Peer-Interaktion als Einflussfaktor:
Untersuchungen zeigen, dass Peer-Gruppen Überarbeitungsprozesse verbessern können, indem sie eine externe Leserperspektive einbringen.
Ohne Peers bleibt das Überarbeiten oft lokal und ineffektiv.
Unterschiede zwischen unerfahrenen Schreibern und Experten:
Experten konzentrieren sich zu 65 % auf strukturelle Änderungen zur Verbesserung der Kohärenz, während unerfahrene Schreiber zu 88 % Oberflächenänderungen vornehmen.
Einfluss der Schreibbedingungen:
Schreibbedingungen und metakognitive Konzepte beeinflussen das Überarbeiten stark.
Untersuchungen zeigen, dass Anweisungen und spezifische Schreibaufgaben das Überarbeitungsverhalten signifikant beeinflussen können.
Herausforderungen beim Überarbeiten:
Viele junge Schreiber erkennen die Schwächen ihrer Texte nicht als strukturelle Probleme, was zu ineffektiven Überarbeitungen führt.
Eine wirksame Überarbeitung setzt die Fähigkeit zur Reflexion und das Verständnis von Textstrukturen voraus, die oft erst später entwickelt werden.
Fazit
Die Entwicklung der Überarbeitungskompetenzen ist ein komplexer Prozess, der stark von Alter, Erfahrung und den sozialen und kognitiven Bedingungen des Schreibens abhängt. Effektives Überarbeiten erfordert sowohl strukturelles Textwissen als auch die Fähigkeit zur Perspektivenübernahme und Reflexion, die sich erst mit der Adoleszenz vollständig entwickelt.

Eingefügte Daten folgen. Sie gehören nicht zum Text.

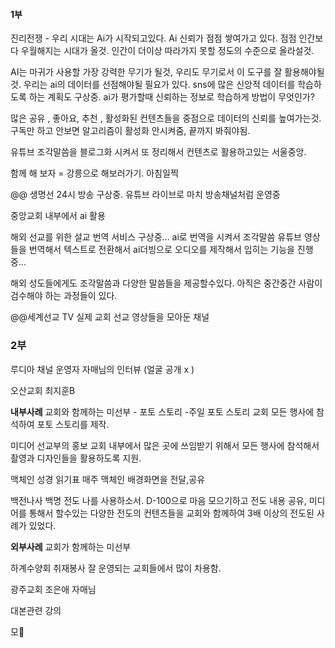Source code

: #### 1부 
  진리전쟁 -
  우리 시대는 Ai가 시작되고있다.
  Ai 신뢰가 점점 쌓여가고 있다.
  점점 인간보다 우월해지는 시대가 올것. 인간이 더이상 따라가지 못할 정도의 수준으로 올라설것.

AI는 마귀가  사용할 가장 강력한 무기가 될것, 우리도 무기로서 이 도구를 잘 활용해야될것.
우리는 ai의 데이터를 선점해야될 필요가 있다.
sns에 많은 신앙적 데이터를 학습하도록 하는 계획도 구상중.
ai가 평가할때 신뢰하는 정보로 학습하게 방법이 무엇인가?

많은 공유 , 좋아요, 추천 , 활성화된 컨텐츠들을 중점으로 데이터의 신뢰를 높여가는것.
구독만 하고 안보면 알고리즘이 활성화 안시켜줌, 끝까지 봐줘야됨.

유튜브 조각말씀을 블로그화 시켜서 또 정리해서 컨텐츠로 활용하고있는 서울중앙.

함께 해 보자 = 강릉으로 해보러가기. 아침일찍

@@ 생명선 24시 방송 구상중.
유튜브 라이브로 마치 방송채널처럼 운영중

중앙교회 내부에서 ai 활용

해외 선교를 위한 설교 번역 서비스 구상중...
ai로 번역을 시켜서 조각말씀 유튜브 영상들을 번역해서 텍스트로 전환해서 ai더빙으로 오디오를 제작해서 입히는 기능을 진행중...

해외 성도들에게도 조각말씀과 다양한 말씀들을 제공할수있다.
아직은 중간중간 사람이 검수해야 하는 과정들이 있다.

@@세계선교 TV 실제 교회 선교 영상들을 모아둔 채널

### 2부

루디아 채널 운영자 자매님의 인터뷰 (얼굴 공개 x )



오산교회 최지훈B

**내부사례**
교회와 함께하는 미선부 -
포토 스토리 -주일 포토 스토리
교회 모든 행사에 참석하여 포토 스토리를 제작.

미디어 선교부의 홍보
      교회 내부에서 많은 곳에 쓰임받기 위해서 
      모든 행사에 참석해서 촬영과 디자인들을 활용하도록 지원.

맥체인 성경 읽기표
매주 맥체인 배경화면을 전달,공유

백전나사
     백명 전도 나를 사용하소서.
     D-100으로 마음 모으기하고 전도 내용 공유, 
     미디어를 통해서 할수있는 다양한 전도의 컨텐츠들을 교회와 함께하여 3배 이상의 전도된 사례가 있었다.

**외부사례**
교회가 함께하는 미선부

하계수양회 취재봉사
잘 운영되는 교회들에서 많이 차용함.


광주교회 조은애 자매님

대본관련 강의

모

Resumee und Versuch einer didaktischen Bewertung
Abgrenzung von Geniekonzept:
Schreibentwicklung kann nicht als etwas betrachtet werden, das „von selbst“ zum Schreibenkönnen führt, wie es das Geniekonzept nahelegt.

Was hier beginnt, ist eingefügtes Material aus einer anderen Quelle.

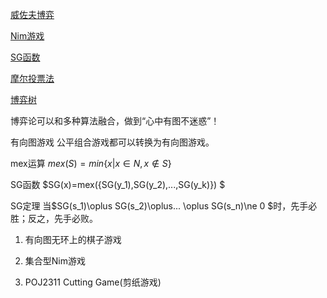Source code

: [威佐夫博弈](%E5%8D%9A%E5%BC%88%E8%AE%BA/%E5%A8%81%E4%BD%90%E5%A4%AB%E5%8D%9A%E5%BC%88%20daeedf3a-2373-4a40-883b-53915828eb79.md)

[Nim游戏](%E5%8D%9A%E5%BC%88%E8%AE%BA/Nim%E6%B8%B8%E6%88%8F%20d1119ea9-5203-47ab-b089-ea3a002433c1.md)

[SG函数](%E5%8D%9A%E5%BC%88%E8%AE%BA/SG%E5%87%BD%E6%95%B0%20bbee77b4-8ceb-4133-ac59-5672c7eed329.md)

[摩尔投票法](%E5%8D%9A%E5%BC%88%E8%AE%BA/%E6%91%A9%E5%B0%94%E6%8A%95%E7%A5%A8%E6%B3%95%2072c49b3a-4c36-4f5a-9cfa-44062f198243.md)

[博弈树](%E5%8D%9A%E5%BC%88%E8%AE%BA/%E5%8D%9A%E5%BC%88%E6%A0%91%20bc8c8d20-ade6-40f9-ab85-dfb269510878.md)


博弈论可以和多种算法融合，做到“心中有图不迷惑”！


有向图游戏
公平组合游戏都可以转换为有向图游戏。


mex运算
$mex(S)=min\{x| x \in N,x \notin S\}$


SG函数
$SG(x)=mex(\{SG(y_1),SG(y_2),...,SG(y_k)\}) $


SG定理
当$SG(s_1)\oplus SG(s_2)\oplus... \oplus SG(s_n)\ne 0 $时，先手必胜；反之，先手必败。

1. 有向图无环上的棋子游戏

2. 集合型Nim游戏

3. POJ2311 Cutting Game(剪纸游戏)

Das Diktum „Schreiben lernt man nur durch Schreiben“ ist zwar zutreffend, aber Schreiben allein genügt nicht.
Bedeutung der Randbedingungen:
Schreiben ist in viele kulturelle Randbedingungen eingebettet, die oft unkontrolliert und unreflektiert bleiben.
Diese Randbedingungen sollten kontrolliert und didaktisch gestaltet werden, um den Lernenden bessere Entwicklungschancen aufzuzeigen.
Forderungen für eine empirisch fundierte Schreibdidaktik:
Offenlegung eines klaren Schreibentwicklungsbegriffs.
Beschreibung von Schreibprozessen und -produkten, die sowohl verstehende als auch erklärende Perspektiven auf die Schreibprobleme der Lernenden eröffnen.
Organisation des Schreibens unter Bedingungen, die den Lernenden ihre Entwicklungsmöglichkeiten aufzeigen und verfügbar machen.
Ziel der Schreibdidaktik:
Das implizite und unbewusste Strukturbewusstsein, das Leser und Hörer von Texten besitzen, sollte auch den Schreibern zugänglich gemacht und bewusst gemacht werden.
Schreiben unter kontrollierten Bedingungen:
Untersuchungen zeigen, dass kontrollierte Schreibbedingungen ein erfolgversprechender Weg zu entfalteter Schreibfähigkeit sind.
Matsuhashi/Gordon (1985) beschreiben den Prozess als kulturell gelenkte Transformation von „knowing that“ zu „knowing how“.
Kritik an der Korrelation von externen Parametern:
Empirische Korrelationen zwischen Parametern wie Geschlecht, sozialer Status, Intelligenzquotient oder Lesehäufigkeit und Schreibfähigkeit tragen wenig zu einer Theorie der Schreibentwicklung bei.
Eine Theorie, die sich auch mit den prozessualen Bedingungen des Schreibens beschäftigt, kann hier wertvolle Einsichten liefern.
Für eine erfolgreiche Schreibdidaktik ist es entscheidend, die kulturellen Randbedingungen des Schreibens bewusst zu kontrollieren und didaktisch zu gestalten. Nur so können Lernende ihre Schreibfähigkeiten wirklich entwickeln. Eine empirisch fundierte Schreibdidaktik muss daher einen klaren Schreibentwicklungsbegriff formulieren, Schreibprozesse und -produkte verständlich beschreiben und das Strukturbewusstsein der Lernenden gezielt fördern.